**Requirement**
Every line of the data below that holds the string "matrix" needs to be reported.
*** Records to use Section Begins ***
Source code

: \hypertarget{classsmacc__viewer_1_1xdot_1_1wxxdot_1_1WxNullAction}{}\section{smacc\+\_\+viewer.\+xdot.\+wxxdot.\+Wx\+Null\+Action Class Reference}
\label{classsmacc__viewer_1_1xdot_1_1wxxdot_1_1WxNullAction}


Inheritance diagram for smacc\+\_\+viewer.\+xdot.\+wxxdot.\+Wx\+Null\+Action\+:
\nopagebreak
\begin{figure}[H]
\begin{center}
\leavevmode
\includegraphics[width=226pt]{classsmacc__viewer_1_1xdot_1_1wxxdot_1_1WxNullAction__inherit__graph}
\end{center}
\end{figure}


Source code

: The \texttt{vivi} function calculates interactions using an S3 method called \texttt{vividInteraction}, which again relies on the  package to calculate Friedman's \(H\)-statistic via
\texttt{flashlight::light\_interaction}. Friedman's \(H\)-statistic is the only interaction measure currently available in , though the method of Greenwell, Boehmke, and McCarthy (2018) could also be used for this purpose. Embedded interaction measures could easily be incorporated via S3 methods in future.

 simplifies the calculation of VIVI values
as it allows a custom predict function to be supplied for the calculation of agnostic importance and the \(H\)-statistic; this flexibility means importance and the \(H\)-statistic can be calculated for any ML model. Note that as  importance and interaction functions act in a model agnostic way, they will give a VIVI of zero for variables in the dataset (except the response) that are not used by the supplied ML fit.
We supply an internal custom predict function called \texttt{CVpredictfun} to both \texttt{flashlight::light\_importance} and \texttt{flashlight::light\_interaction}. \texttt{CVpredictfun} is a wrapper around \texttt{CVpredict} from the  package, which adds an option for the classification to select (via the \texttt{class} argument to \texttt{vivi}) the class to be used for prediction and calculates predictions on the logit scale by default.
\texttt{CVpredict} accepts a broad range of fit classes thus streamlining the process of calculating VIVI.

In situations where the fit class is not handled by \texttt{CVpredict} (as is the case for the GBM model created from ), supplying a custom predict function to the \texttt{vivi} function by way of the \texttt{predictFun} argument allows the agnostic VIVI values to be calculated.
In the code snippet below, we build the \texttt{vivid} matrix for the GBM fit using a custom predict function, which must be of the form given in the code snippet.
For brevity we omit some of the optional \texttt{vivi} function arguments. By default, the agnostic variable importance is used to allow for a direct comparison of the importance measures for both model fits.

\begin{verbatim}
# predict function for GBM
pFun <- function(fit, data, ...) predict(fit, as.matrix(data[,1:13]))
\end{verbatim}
*** Records to use Section Ends ***
**Output**
In the code snippet below, we build the \texttt{vivid} matrix for the GBM fit using a custom predict function, which must be of the form given in the code snippet.
pFun <- function(fit, data, ...) predict(fit, as.matrix(data[,1:13]))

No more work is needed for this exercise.